Each line with the string "strength" is to be copied from the records below.

Pictures paired with source code
──────
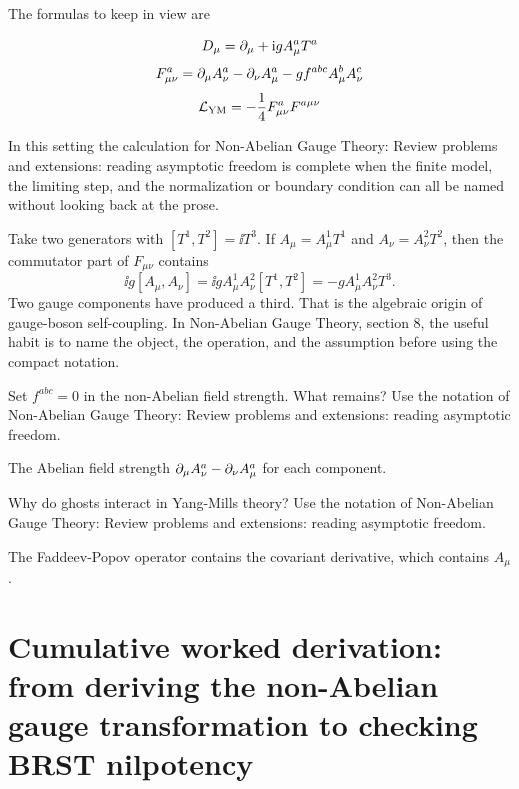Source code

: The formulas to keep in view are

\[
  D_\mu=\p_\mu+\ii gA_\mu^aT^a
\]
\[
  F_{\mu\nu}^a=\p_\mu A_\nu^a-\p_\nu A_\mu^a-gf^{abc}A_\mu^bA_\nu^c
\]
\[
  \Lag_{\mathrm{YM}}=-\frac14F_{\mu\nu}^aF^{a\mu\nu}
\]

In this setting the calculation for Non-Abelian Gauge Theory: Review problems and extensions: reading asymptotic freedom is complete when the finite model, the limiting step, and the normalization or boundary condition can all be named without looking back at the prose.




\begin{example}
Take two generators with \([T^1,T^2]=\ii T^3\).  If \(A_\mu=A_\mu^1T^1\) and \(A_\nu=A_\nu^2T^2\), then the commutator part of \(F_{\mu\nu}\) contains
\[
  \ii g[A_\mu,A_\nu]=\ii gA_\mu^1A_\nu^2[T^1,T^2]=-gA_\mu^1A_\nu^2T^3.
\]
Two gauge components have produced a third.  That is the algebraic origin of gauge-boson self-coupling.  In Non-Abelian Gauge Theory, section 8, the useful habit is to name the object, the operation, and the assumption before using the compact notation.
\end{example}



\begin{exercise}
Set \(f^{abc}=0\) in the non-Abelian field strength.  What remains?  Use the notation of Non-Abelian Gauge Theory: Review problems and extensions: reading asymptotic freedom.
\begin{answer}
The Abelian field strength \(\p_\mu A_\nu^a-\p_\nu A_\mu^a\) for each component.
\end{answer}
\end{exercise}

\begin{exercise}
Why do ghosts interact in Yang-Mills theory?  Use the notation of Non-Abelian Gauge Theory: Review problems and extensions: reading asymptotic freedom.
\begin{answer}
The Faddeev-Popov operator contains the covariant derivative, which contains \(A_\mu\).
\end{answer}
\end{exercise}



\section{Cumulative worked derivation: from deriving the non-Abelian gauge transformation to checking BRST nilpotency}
──────
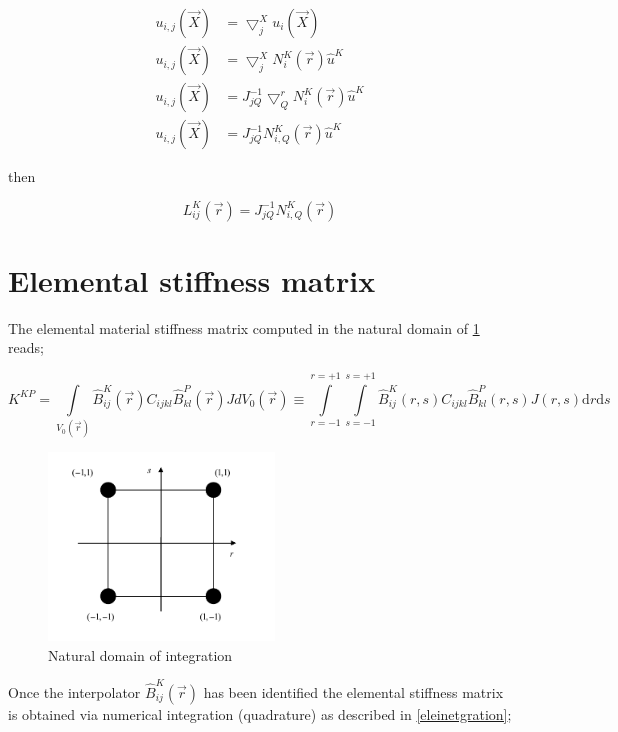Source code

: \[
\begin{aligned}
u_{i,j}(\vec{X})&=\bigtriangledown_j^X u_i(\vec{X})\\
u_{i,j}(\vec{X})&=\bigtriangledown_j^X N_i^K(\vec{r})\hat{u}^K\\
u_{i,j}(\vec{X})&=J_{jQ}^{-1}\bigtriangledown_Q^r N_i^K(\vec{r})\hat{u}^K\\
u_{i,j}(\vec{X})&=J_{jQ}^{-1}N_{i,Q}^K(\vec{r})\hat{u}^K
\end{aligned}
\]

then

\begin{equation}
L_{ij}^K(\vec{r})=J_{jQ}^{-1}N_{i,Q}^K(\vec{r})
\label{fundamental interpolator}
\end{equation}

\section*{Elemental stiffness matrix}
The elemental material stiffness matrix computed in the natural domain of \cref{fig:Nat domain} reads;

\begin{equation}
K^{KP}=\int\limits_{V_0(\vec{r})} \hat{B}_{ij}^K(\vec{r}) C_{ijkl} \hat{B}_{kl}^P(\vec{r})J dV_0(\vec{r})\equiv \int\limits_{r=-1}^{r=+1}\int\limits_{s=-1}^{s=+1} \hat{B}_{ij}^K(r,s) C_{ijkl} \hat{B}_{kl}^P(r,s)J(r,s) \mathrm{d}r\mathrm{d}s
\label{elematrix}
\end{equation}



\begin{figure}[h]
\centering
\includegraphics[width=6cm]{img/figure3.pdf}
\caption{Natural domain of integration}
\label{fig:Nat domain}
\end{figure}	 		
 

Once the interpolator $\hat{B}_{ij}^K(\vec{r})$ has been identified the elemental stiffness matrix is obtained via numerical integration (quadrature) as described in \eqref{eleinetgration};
──────
__Your solution__:
Set \(f^{abc}=0\) in the non-Abelian field strength.  What remains?  Use the notation of Non-Abelian Gauge Theory: Review problems and extensions: reading asymptotic freedom.
The Abelian field strength \(\p_\mu A_\nu^a-\p_\nu A_\mu^a\) for each component.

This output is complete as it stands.